Other postulations of the right intuit that there is a balance to be struck between the right expressed by the citizen and the right of others. Between citizens, the government is charged with ensuring no one infringes the right of another. The overt regulation of speech amounts to the prevention from: holding an opinion, receiving information to facilitate creation of said opinion, or the dissemination of information that would allow the creation of opinions. The state would in this instance curb the spread of information it perceives as undermining its rule or that which infringes the rights of others.
The International Convention on Civil and Political Rights (ICCPR) posits freedom of speech as consisting two parts; a negative obligation on state organs, to deregulate speech and, a positive right, exercised by the public within the law. Subsequently, the right operates within two parameters as well: dissemination of information and expression of opinions that are vital for debate and transparency in democracies; and the censure of statements infringing the rights of others or abrogating order within the state. Two competing norms exist, individual autonomy versus the protection of collective goals, such as equality among persons.
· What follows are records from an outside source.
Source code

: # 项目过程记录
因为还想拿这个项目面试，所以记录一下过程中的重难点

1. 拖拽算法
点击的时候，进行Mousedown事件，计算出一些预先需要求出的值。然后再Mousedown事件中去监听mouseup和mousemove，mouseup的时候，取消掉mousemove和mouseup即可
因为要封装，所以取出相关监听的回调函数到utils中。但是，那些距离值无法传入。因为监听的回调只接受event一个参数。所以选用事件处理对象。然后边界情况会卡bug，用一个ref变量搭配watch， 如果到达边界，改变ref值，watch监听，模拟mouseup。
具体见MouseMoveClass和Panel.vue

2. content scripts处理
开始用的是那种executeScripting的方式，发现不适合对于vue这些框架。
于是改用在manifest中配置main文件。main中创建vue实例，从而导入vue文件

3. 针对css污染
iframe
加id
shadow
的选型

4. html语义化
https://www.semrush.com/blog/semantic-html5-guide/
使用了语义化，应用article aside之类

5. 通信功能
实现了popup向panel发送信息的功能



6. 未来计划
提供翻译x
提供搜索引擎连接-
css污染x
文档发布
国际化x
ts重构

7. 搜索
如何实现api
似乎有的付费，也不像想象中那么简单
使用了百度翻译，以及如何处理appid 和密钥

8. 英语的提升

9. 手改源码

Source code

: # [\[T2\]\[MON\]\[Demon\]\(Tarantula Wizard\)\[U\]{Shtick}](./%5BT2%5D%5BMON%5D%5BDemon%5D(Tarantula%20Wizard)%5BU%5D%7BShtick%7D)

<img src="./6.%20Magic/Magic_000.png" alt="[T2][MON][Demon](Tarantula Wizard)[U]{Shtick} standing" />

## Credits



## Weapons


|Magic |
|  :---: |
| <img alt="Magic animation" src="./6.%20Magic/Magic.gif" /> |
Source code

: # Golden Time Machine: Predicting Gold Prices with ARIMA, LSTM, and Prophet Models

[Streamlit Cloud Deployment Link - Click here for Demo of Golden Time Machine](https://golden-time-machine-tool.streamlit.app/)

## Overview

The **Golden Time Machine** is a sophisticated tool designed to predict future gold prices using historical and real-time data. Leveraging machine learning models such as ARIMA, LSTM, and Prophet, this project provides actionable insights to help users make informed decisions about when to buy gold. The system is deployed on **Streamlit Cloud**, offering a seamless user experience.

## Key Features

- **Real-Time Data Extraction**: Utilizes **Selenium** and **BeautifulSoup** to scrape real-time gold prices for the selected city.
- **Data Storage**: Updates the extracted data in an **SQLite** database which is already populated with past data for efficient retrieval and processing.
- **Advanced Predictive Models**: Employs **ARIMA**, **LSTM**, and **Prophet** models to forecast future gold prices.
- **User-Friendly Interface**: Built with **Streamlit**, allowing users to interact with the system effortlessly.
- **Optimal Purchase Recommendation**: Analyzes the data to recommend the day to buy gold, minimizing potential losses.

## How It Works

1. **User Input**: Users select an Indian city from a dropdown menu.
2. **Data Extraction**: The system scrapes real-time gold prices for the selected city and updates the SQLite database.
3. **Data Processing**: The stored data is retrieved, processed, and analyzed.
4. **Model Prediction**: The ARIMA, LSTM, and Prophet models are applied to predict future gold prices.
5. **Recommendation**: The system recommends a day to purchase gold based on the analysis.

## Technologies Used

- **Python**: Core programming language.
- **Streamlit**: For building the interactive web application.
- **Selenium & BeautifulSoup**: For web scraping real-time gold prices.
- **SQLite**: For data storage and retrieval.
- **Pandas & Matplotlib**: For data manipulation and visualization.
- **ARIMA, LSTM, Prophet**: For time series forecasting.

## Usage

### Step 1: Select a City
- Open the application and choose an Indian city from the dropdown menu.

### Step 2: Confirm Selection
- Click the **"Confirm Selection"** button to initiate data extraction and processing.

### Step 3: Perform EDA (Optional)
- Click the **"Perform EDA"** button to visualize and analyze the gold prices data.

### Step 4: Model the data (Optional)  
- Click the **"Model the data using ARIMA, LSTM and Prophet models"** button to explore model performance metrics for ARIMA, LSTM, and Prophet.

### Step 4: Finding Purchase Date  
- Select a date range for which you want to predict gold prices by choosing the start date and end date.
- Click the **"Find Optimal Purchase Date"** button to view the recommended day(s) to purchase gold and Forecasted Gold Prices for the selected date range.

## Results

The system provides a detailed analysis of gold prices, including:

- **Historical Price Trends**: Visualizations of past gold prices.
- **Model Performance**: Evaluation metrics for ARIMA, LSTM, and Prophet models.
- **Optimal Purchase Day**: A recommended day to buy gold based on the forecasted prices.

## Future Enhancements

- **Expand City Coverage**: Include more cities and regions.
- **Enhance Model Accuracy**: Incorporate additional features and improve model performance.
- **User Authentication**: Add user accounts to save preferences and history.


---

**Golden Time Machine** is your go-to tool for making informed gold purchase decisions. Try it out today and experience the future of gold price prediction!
Criticism of other persons should be conducted within the law. Hence, one must respect the rights and reputations of others. Are statements by errant bloggers protected by Kenya’s own free speech clause? Not quite, libellous statements are not granted legal protection. Article 33 of the Constitution of Kenya (CoK) outlaws making of statements that disparage persons and their reputations.
Citizens should be able to oppose decisions made by their government, employer, municipal court or member of parliament. The CoK stipulates that public participation is an essential avenue for citizens to express their sentiments regarding governance. In democracies, elected representatives are not immune from critique. Their actions are scrutinised by a vigilant public, aware of state obligations.
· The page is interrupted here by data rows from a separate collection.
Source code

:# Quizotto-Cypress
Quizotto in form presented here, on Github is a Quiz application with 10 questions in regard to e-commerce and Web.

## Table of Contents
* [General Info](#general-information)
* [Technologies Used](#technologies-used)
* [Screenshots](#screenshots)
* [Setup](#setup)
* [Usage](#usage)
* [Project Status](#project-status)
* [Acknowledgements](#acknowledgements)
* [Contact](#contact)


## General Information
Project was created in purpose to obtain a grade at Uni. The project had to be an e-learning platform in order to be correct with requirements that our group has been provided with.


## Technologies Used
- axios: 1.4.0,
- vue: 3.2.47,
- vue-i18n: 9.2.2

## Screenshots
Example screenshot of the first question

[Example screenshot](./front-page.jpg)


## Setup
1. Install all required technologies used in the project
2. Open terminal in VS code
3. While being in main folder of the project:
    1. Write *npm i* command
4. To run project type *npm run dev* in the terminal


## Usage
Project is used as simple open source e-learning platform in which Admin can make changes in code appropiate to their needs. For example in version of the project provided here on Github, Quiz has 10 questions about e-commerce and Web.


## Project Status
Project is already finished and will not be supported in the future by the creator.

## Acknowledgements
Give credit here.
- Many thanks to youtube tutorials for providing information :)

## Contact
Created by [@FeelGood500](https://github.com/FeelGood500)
Free Speech: Applicable mutatis mutandis in cyberspace?
Conceptualists of free speech had written their treatises prior to the internet and mass media. Thus, contemporary issues such as jurisdictional conflicts over online offences were unforeseen. Free speech should evolve to meet these demands.
The right should supersede the classic two-party consideration; the government and the citizen. Social media platforms and internet service providers are new participants in the rights matrix. They curate more data than ever before and have the power to deactivate accounts spreading misinformation. While international case law indicates that social media is an arena for free speech, administrators should be obliged to curate the content on their sites and ensure there are no rights infringements.
Kenyan courts applied principles of tort to malfeasance on social media, to regulate the platform. This approach is only partially viable; the “obligation to curate” must be placed on administrators. The main impediment to this concern is practicality. Twitter cannot monitor its 335 million active user’s pages. Surveillance on that scale would broach a myriad of privacy concerns.
A possible solution could be mandating platforms to introduce a complaints system, allowing users to report rights violations. Administrators responding to the report provide initial adjudication on whether the offending content contravenes internal policies. Illegality however, mandates administrators to assist municipal law enforcement with information pertinent to investigations.
Concluding, digital free speech may be defined as:
The freedom to express a factual representation or opinion on an online platform. The right precludes the following: defamatory statements, hate speech, cyber-bullying, or misrepresentations. The custodians of the right include the government and at initial phases, administrators of online platforms. These custodians are obliged to respond expeditiously to any reports of illegal activity or activity flouting platform policies.